As usual I digress, but perhaps that's my role. What would be cool is if I can find the photo of this man I made with John and Larry. His grin says it ALL!
To jump ahead, I'm thinking the Uncle Pen Days being held September 20-23 (http://www.beanblossom.com/) this year near Bean Blossom, Indiana, may be especially wonderful because they immediately precede the IBMA festivities (http://www.ibma.org/ only four hours' drive away in Nashville, Tennessee. IBMA runs from September 25 through October 1). Make it a nice little bluegrass trip - first to Bean Blossom, Indiana, the "bluegrass mecca", and then on to Music City USA and the IBMA wing-ding. Not bad, eh? And you really could use just a little more bluegrass after that, so why not plan to head on up to Kentucky right after IBMA and visit the IBMM in Owensboro ( http://www.bluegrass-museum.org/ ) then swing over to the great festival near Rosine Kentucky( http://www.jerusalemridgefestival.org/jridgefestival20.html ) at Bill Monroe's restored homeplace October 5-8. Besides the thrill of seeing the old house so beautifully appointed, you'll get to meet a whole bunch of true blue bluegrass fans and hear a whole lot of bluegrass music played Monroe-style. It's a great little festival and well worth a visit.

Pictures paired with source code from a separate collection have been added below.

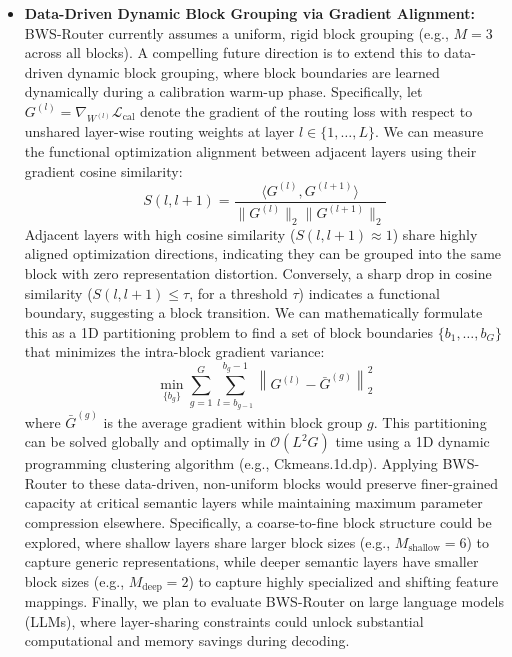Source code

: \begin{itemize}
    \item \textbf{Data-Driven Dynamic Block Grouping via Gradient Alignment:} BWS-Router currently assumes a uniform, rigid block grouping (e.g., $M=3$ across all blocks). A compelling future direction is to extend this to data-driven dynamic block grouping, where block boundaries are learned dynamically during a calibration warm-up phase. Specifically, let $G^{(l)} = \nabla_{W^{(l)}} \mathcal{L}_{\text{cal}}$ denote the gradient of the routing loss with respect to unshared layer-wise routing weights at layer $l \in \{1, \dots, L\}$. We can measure the functional optimization alignment between adjacent layers using their gradient cosine similarity:
    \begin{equation}
        S(l, l+1) = \frac{\langle G^{(l)}, G^{(l+1)} \rangle}{\|G^{(l)}\|_2 \|G^{(l+1)}\|_2}
    \end{equation}
    Adjacent layers with high cosine similarity ($S(l, l+1) \approx 1$) share highly aligned optimization directions, indicating they can be grouped into the same block with zero representation distortion. Conversely, a sharp drop in cosine similarity ($S(l, l+1) \le \tau$, for a threshold $\tau$) indicates a functional boundary, suggesting a block transition. We can mathematically formulate this as a 1D partitioning problem to find a set of block boundaries $\{b_1, \dots, b_{G}\}$ that minimizes the intra-block gradient variance:
    \begin{equation}
        \min_{\{b_g\}} \sum_{g=1}^G \sum_{l=b_{g-1}}^{b_g - 1} \left\| G^{(l)} - \bar{G}^{(g)} \right\|_2^2
    \end{equation}
    where $\bar{G}^{(g)}$ is the average gradient within block group $g$. This partitioning can be solved globally and optimally in $\mathcal{O}(L^2 G)$ time using a 1D dynamic programming clustering algorithm (e.g., Ckmeans.1d.dp). Applying BWS-Router to these data-driven, non-uniform blocks would preserve finer-grained capacity at critical semantic layers while maintaining maximum parameter compression elsewhere. Specifically, a coarse-to-fine block structure could be explored, where shallow layers share larger block sizes (e.g., $M_{\text{shallow}} = 6$) to capture generic representations, while deeper semantic layers have smaller block sizes (e.g., $M_{\text{deep}} = 2$) to capture highly specialized and shifting feature mappings. Finally, we plan to evaluate BWS-Router on large language models (LLMs), where layer-sharing constraints could unlock substantial computational and memory savings during decoding.

\end{itemize}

But now...back to Bean Blossom. Dwight Dillman has taken Monroe's park and, while taking pains to preserve the "Monroe flavor" has actually succeeded - at tremendous expense - in making it a much more comfortable place to camp. Some of the amenities include flush toilets, hot showers, and plenty of gravel as well as lovely shaded campsites in groves of trees with electric and water hookups. While he could have cut down all the trees in the concert area to make room for more lawn chairs, he kept a goodly number to provide shade and, again, to preserve the "feel" of the old Bean Blossom during the days of Monroe. I like that. While the old stage has been replaced with a new, larger one, I can only see that as a good thing.
I suppose arguing about which festival is best is kind of pointless because we probably all have strong opinions about such things. I'll say I've had some really fine times at Bean Blossom and several good, life-long friendships have formed there, but I suppose above and beyond all the things I like about BB is the feeling I have when I go there, especially late at night walking around to the jam sessions. There's just this feeling that Bill Monroe isn't too far off. He's there in the faces of children as Molly Cherryholmes takes the time to coach them on a fiddle tune at the kids' camp. He's there onstage with Tom T and Marty Stuart as they do a Jimmy Martin tribute; he's there on Sunday morning as Miss Margie Sullivan stands up with her mountain-moving conviction and preaches an old timey message; he's there in the licking flames of Peva's campfire on a chilly fall night as old friends gather there and talk softly, maybe pick up a guitar or a fiddle and play one....
That's just a peek into why I like Bean Blossom....and go there again and again.